Visitors to Russia’s Expo 2020 Dubai pavilion are being monitored by surveillance technology that is comparable to the facial recognition software that is used to follow criminals in the Russian capital.
Visitors’ numbers, as well as their ages and gender, are provided by Ntech Lab software, which collects information from existing cameras at the Russia pavilion.
The information is confidential and will only be used to provide pavilion organizers with information about foot traffic during Expo and the need for additional security in more crowded locations.
In the United States, video analytics are utilized to help staff monitor Covid-19 rules; however, in Russia, the technology is employed on a larger scale to combat crime and locate missing persons.
“This technology is already being used successfully in Moscow to detect criminals and assist law enforcement in the search for missing people,” said Andemir Bizhoev, regional sales director for NTechLab.
“It can assess an individual’s pattern of behavior by determining the locations where they spend the majority of their time.
“If the authorities have built a watchlist of suspects with images, the algorithm can recognize specific attributes and determine whether or not there is a match.

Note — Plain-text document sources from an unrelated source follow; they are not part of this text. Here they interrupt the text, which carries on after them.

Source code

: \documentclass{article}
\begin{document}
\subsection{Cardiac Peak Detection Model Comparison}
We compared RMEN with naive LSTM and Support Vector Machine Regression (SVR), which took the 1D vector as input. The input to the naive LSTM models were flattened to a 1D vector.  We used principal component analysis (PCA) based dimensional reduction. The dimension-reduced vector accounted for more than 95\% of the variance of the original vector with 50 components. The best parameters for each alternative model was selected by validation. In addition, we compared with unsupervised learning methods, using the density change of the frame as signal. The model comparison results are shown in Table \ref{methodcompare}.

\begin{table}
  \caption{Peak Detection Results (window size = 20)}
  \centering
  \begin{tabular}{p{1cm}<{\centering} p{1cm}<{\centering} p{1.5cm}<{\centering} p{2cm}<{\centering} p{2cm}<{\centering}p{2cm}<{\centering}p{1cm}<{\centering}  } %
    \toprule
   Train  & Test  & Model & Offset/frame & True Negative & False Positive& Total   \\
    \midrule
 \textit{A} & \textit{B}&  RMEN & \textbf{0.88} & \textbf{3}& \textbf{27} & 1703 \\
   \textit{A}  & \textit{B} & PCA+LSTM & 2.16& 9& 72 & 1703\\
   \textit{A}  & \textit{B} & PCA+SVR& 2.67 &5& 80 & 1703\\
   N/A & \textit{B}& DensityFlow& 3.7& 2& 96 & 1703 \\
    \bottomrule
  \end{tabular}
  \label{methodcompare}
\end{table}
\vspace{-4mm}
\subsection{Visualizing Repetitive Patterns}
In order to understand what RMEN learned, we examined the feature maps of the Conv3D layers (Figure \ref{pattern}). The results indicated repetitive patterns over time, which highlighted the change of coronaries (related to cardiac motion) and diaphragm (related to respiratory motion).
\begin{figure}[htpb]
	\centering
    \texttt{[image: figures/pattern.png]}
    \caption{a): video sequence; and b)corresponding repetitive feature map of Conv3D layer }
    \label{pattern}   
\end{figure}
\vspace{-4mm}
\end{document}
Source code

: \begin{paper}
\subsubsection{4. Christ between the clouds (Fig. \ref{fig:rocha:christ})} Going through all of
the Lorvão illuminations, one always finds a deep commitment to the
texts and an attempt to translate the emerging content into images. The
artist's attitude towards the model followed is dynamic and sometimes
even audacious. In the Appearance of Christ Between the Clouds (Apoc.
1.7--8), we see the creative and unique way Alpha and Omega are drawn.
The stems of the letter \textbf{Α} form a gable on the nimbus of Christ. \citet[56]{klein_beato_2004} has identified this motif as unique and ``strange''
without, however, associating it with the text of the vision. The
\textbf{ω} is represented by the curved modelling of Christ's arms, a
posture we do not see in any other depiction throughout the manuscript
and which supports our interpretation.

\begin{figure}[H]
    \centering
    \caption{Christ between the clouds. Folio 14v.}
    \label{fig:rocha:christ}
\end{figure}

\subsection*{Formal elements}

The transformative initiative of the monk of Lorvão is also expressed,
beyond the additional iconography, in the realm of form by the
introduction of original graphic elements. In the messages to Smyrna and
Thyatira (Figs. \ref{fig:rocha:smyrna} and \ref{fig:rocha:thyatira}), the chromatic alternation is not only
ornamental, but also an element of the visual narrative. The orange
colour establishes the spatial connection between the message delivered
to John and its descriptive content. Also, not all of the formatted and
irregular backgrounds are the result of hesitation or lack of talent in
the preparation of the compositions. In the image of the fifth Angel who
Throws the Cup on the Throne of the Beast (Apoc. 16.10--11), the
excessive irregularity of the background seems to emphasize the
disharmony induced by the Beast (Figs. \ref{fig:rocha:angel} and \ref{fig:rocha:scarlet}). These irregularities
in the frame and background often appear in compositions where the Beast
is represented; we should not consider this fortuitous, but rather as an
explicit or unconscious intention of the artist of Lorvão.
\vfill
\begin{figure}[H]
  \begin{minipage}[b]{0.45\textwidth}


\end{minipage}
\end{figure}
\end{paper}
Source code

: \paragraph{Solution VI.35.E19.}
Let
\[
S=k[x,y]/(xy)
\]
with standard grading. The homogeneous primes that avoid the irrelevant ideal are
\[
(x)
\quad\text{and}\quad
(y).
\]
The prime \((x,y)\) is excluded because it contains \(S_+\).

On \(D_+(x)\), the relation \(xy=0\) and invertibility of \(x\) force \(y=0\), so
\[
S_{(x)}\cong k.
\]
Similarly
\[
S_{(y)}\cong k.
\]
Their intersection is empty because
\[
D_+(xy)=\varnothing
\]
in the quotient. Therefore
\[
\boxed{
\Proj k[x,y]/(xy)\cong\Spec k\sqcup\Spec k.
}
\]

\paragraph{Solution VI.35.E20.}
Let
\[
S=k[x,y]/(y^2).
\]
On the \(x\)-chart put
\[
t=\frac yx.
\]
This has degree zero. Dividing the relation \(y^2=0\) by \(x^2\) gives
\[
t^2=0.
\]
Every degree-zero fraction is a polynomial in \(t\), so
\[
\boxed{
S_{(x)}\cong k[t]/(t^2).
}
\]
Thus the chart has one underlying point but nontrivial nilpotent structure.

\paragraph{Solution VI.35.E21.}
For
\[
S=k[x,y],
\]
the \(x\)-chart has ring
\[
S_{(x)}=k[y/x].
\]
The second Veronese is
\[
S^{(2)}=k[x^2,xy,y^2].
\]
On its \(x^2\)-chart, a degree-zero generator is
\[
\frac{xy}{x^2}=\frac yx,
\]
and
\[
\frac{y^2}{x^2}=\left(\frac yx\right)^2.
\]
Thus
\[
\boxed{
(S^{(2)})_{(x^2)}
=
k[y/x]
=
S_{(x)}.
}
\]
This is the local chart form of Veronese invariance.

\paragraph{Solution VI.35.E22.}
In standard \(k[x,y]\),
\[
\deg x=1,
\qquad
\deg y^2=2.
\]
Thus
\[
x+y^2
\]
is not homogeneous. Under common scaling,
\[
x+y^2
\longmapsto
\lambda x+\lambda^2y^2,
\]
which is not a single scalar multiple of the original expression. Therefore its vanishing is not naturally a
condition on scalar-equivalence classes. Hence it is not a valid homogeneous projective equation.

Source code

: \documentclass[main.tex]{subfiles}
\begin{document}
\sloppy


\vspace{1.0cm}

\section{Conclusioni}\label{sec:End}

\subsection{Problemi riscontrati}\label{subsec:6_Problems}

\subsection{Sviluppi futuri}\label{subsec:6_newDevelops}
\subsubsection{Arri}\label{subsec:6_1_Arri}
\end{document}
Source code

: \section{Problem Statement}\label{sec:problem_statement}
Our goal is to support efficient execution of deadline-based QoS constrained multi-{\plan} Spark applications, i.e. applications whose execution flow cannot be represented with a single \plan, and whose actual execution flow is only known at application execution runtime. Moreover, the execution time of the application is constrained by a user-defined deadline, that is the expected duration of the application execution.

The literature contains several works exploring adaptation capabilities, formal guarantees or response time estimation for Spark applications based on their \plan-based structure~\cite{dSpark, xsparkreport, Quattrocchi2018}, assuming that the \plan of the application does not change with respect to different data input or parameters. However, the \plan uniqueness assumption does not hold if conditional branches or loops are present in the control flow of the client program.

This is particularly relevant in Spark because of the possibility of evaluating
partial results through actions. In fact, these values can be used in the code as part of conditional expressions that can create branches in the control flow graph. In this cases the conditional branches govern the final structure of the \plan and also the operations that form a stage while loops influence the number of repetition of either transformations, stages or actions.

The ability to recognize individuals makes this type of research extremely important when police forensics are trying to piece together an investigation.
It is possible to do real-time, high-precision facial recognition in a video feed, and the findings may be compared with those in police databases.
According to the Russian Ministry of Internal Affairs, around 5,000 crimes were resolved in Moscow in 2020 as a result of the use of a video analytics system integrated with face recognition.
Facial recognition is a technology that employs biometrics to map facial traits from a photograph or video, which is then compared with a database of known faces to determine whether or not there is a match between the two.
Some financial institutions have embraced technology to allow new customers to open accounts electronically, rather than having to physically visit a financial institution for identification.
For example, Abu Dhabi Islamic Bank (ADIB) was one of the first businesses in the United Arab Emirates to embrace technology, allowing new clients to open accounts remotely and online, using their face as identification verification via their smartphone camera.
Mr Bizhoev explained that while Ntech Lab software can extract some details such as age, gender, facial hair, and other identifying traits like as glasses, it can have difficulty identifying persons who are wearing a protective facemask.
Visitors to the Russia pavilion, which is designed to look like a traditional matryoshka wooden stacking doll, are not required to provide any personal information.